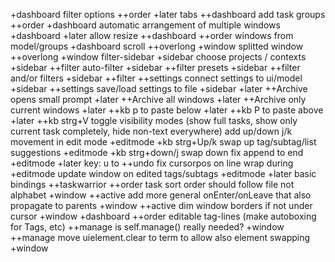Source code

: +dashboard filter options ++order
+later tabs ++dashboard
add task groups ++order +dashboard
automatic arrangement of multiple windows +dashboard
+later allow resize ++dashboard
++order windows from model/groups +dashboard
scroll ++overlong +window
splitted window ++overlong +window
filter-sidebar +sidebar
choose projects / contexts +sidebar ++filter
auto-filter +sidebar ++filter
presets +sidebar ++filter
and/or filters +sidebar ++filter
++settings connect settings to ui/model +sidebar
++settings save/load settings to file +sidebar
+later ++Archive opens small prompt
+later ++Archive all windows
+later ++Archive only current windows
+later ++kb p to paste below
+later ++kb P to paste above
+later ++kb strg+V toggle visibility modes (show full tasks, show only current task completely, hide non-text everywhere)
add up/down j/k movement in edit mode +editmode
+kb strg+Up/k swap up
tag/subtag/list suggestions +editmode
+kb strg+down/j swap down
fix append to end +editmode
+later key: u to ++undo
fix cursorpos on line wrap during +editmode
update window on edited tags/subtags +editmode
+later basic bindings ++taskwarrior
++order task sort order should follow file not alphabet +window
++active add more general onEnter/onLeave that also propagate to parents +window
++active dim window borders if not under cursor +window
+dashboard ++order editable tag-lines (make autoboxing for Tags, etc)
++manage is self.manage() really needed? +window
++manage move uielement.clear to term to allow also element swapping +window
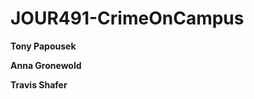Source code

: JOUR491-CrimeOnCampus
=====================

**Tony Papousek**

**Anna Gronewold**

**Travis Shafer**
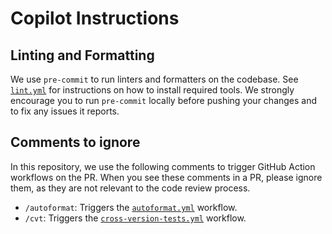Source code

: # Copilot Instructions

## Linting and Formatting

We use `pre-commit` to run linters and formatters on the codebase. See [`lint.yml`](../.github/workflows/lint.yml) for instructions on how to install required tools.
We strongly encourage you to run `pre-commit` locally before pushing your changes and to fix any issues it reports.

## Comments to ignore

In this repository, we use the following comments to trigger GitHub Action workflows on the PR.
When you see these comments in a PR, please ignore them, as they are not relevant to the code review process.

- `/autoformat`: Triggers the [`autoformat.yml`](../.github/workflows/autoformat.yml) workflow.
- `/cvt`: Triggers the [`cross-version-tests.yml`](../.github/workflows/cross-version-tests.yml) workflow.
- - - -
## Exercise aim
Using the entries above, give back exactly the line containing "scroll ++overlong +window", the line containing "only current windows", and every line between them, and nothing else.

## Task output
scroll ++overlong +window
splitted window ++overlong +window
filter-sidebar +sidebar
choose projects / contexts +sidebar ++filter
auto-filter +sidebar ++filter
presets +sidebar ++filter
and/or filters +sidebar ++filter
++settings connect settings to ui/model +sidebar
++settings save/load settings to file +sidebar
+later ++Archive opens small prompt
+later ++Archive all windows
+later ++Archive only current windows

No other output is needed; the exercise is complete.